Chemical Synthesis Of Peptides And Their Derivatives

This thesis consists of two projects that belong to the field of peptide chemical synthesis.In the first project, a new method has been established to synthesis peptide thioesters, a type of key intermediates used for the chemical synthesis of proteins in native chemical ligation technology. The established method has the following features: keep the advantages of Fmoc solid-phase peptide synthesis (SPPS) technology but avoid its weakness of thioesters aminolysed during SPPS; use allyl as the C-terminal protecting group in the peptide chain to make the thioester formation possible under Fmoc SPPS; provide an efficient way to connect the side chain functional group of the C-terminal amino acid to the resin through special linkers. 15 products that contain lysine, aspartic acid and glutamic acid as the C-terminal amino acid of the peptide chain have been synthesized successfully using the method, in which include a long chain peptide thioester with 33 amino acids. The established method will become a useful tool in the protein chemical synthesis field.The second project concentrates on the research and exploring efficient methods for the synthesis of the FK228 analogues, a type of peptide derivatives with anticancer activity through special mechanisms.
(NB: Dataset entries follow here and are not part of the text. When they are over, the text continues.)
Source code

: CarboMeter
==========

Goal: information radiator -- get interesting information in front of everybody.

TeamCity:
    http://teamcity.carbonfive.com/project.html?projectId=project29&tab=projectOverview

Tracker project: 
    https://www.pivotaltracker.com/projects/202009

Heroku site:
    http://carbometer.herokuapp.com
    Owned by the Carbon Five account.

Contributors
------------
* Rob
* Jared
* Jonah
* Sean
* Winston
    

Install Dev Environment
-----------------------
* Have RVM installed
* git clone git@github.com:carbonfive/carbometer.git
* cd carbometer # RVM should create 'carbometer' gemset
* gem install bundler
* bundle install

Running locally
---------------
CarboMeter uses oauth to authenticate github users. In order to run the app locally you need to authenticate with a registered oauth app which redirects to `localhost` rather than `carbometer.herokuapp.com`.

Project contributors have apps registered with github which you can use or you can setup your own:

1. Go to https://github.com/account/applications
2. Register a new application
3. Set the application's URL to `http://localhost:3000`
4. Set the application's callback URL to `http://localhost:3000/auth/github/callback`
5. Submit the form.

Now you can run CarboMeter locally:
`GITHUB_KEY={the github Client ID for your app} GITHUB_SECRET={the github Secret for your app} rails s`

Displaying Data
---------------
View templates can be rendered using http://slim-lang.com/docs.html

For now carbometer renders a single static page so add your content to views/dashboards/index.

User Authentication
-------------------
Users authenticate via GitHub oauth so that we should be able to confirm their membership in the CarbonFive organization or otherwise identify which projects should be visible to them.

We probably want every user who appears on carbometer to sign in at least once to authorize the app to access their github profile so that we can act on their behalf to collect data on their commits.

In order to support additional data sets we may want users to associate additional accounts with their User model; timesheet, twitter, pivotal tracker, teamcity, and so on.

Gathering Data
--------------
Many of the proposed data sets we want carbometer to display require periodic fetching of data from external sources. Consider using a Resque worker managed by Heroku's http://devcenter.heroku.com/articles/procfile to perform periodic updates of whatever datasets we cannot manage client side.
In this project, various amino acid derivatives are synthesized and used as the building blocks in the FK228 analogues; a series of peptide segments including dipeptide, tripeptide, tetrapeptide and pentapeptide derivatives are prepared as the intermediates of the target compounds; special coupling reagent HOCt is applied for the peptide bond formation to improve the synthesis efficiency; an efficient method is established to form intramolecular disulfide bond selectively and avoid intermolecular side reaction; totally 46 compounds are synthesized to support the syntheses of the target products; and one synthetic cyclic peptide analogue with intramolecular disulfide bond shows the inhibiting activity to the MCF-7 cell proliferation in cell experiment. The results obtained in this project will be very important for the further research on the synthesis of FK228 analogues, and will be helpful to the research and development of new antitumor drugs.